• Activity: Would you print the full listing word for word?

• Data section:
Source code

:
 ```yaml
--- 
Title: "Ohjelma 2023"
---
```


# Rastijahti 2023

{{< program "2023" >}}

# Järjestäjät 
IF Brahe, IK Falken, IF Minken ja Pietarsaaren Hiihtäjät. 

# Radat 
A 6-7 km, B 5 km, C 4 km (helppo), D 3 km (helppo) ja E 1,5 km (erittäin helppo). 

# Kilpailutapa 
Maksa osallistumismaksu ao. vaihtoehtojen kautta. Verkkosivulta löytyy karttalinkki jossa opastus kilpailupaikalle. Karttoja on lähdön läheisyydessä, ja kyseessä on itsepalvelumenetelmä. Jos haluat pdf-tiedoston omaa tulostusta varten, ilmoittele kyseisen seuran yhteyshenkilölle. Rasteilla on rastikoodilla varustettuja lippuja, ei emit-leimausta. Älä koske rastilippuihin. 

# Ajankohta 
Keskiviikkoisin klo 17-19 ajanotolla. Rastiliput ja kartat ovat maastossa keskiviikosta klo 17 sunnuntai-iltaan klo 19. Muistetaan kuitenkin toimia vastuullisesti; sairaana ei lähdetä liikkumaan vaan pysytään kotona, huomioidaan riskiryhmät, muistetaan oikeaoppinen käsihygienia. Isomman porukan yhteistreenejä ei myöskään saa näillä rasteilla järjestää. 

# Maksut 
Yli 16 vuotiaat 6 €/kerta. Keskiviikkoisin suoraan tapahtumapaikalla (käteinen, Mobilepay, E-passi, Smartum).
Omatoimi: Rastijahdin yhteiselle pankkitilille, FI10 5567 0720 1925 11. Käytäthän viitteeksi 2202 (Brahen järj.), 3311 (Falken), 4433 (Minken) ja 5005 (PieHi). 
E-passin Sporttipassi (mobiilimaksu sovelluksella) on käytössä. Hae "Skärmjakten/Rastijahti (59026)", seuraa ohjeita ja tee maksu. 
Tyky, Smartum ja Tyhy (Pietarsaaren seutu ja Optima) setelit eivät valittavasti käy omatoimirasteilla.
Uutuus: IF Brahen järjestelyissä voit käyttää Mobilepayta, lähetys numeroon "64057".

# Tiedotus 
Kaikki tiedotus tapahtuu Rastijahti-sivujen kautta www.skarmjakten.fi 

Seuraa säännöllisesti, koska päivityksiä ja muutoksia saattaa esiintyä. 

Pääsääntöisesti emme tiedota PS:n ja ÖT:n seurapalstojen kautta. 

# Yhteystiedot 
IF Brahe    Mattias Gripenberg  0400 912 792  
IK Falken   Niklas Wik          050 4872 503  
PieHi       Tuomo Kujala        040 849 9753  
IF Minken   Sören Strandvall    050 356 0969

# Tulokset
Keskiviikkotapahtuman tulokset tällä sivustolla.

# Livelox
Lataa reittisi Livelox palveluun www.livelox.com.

• Answer section:
Source code

:
 ```yaml
--- 
Title: "Ohjelma 2023"
---
```


# Rastijahti 2023

{{< program "2023" >}}

# Järjestäjät 
IF Brahe, IK Falken, IF Minken ja Pietarsaaren Hiihtäjät. 

# Radat 
A 6-7 km, B 5 km, C 4 km (helppo), D 3 km (helppo) ja E 1,5 km (erittäin helppo). 

# Kilpailutapa 
Maksa osallistumismaksu ao. vaihtoehtojen kautta. Verkkosivulta löytyy karttalinkki jossa opastus kilpailupaikalle. Karttoja on lähdön läheisyydessä, ja kyseessä on itsepalvelumenetelmä. Jos haluat pdf-tiedoston omaa tulostusta varten, ilmoittele kyseisen seuran yhteyshenkilölle. Rasteilla on rastikoodilla varustettuja lippuja, ei emit-leimausta. Älä koske rastilippuihin. 

# Ajankohta 
Keskiviikkoisin klo 17-19 ajanotolla. Rastiliput ja kartat ovat maastossa keskiviikosta klo 17 sunnuntai-iltaan klo 19. Muistetaan kuitenkin toimia vastuullisesti; sairaana ei lähdetä liikkumaan vaan pysytään kotona, huomioidaan riskiryhmät, muistetaan oikeaoppinen käsihygienia. Isomman porukan yhteistreenejä ei myöskään saa näillä rasteilla järjestää. 

# Maksut 
Yli 16 vuotiaat 6 €/kerta. Keskiviikkoisin suoraan tapahtumapaikalla (käteinen, Mobilepay, E-passi, Smartum).
Omatoimi: Rastijahdin yhteiselle pankkitilille, FI10 5567 0720 1925 11. Käytäthän viitteeksi 2202 (Brahen järj.), 3311 (Falken), 4433 (Minken) ja 5005 (PieHi). 
E-passin Sporttipassi (mobiilimaksu sovelluksella) on käytössä. Hae "Skärmjakten/Rastijahti (59026)", seuraa ohjeita ja tee maksu. 
Tyky, Smartum ja Tyhy (Pietarsaaren seutu ja Optima) setelit eivät valittavasti käy omatoimirasteilla.
Uutuus: IF Brahen järjestelyissä voit käyttää Mobilepayta, lähetys numeroon "64057".

# Tiedotus 
Kaikki tiedotus tapahtuu Rastijahti-sivujen kautta www.skarmjakten.fi 

Seuraa säännöllisesti, koska päivityksiä ja muutoksia saattaa esiintyä. 

Pääsääntöisesti emme tiedota PS:n ja ÖT:n seurapalstojen kautta. 

# Yhteystiedot 
IF Brahe    Mattias Gripenberg  0400 912 792  
IK Falken   Niklas Wik          050 4872 503  
PieHi       Tuomo Kujala        040 849 9753  
IF Minken   Sören Strandvall    050 356 0969

# Tulokset
Keskiviikkotapahtuman tulokset tällä sivustolla.

# Livelox
Lataa reittisi Livelox palveluun www.livelox.com.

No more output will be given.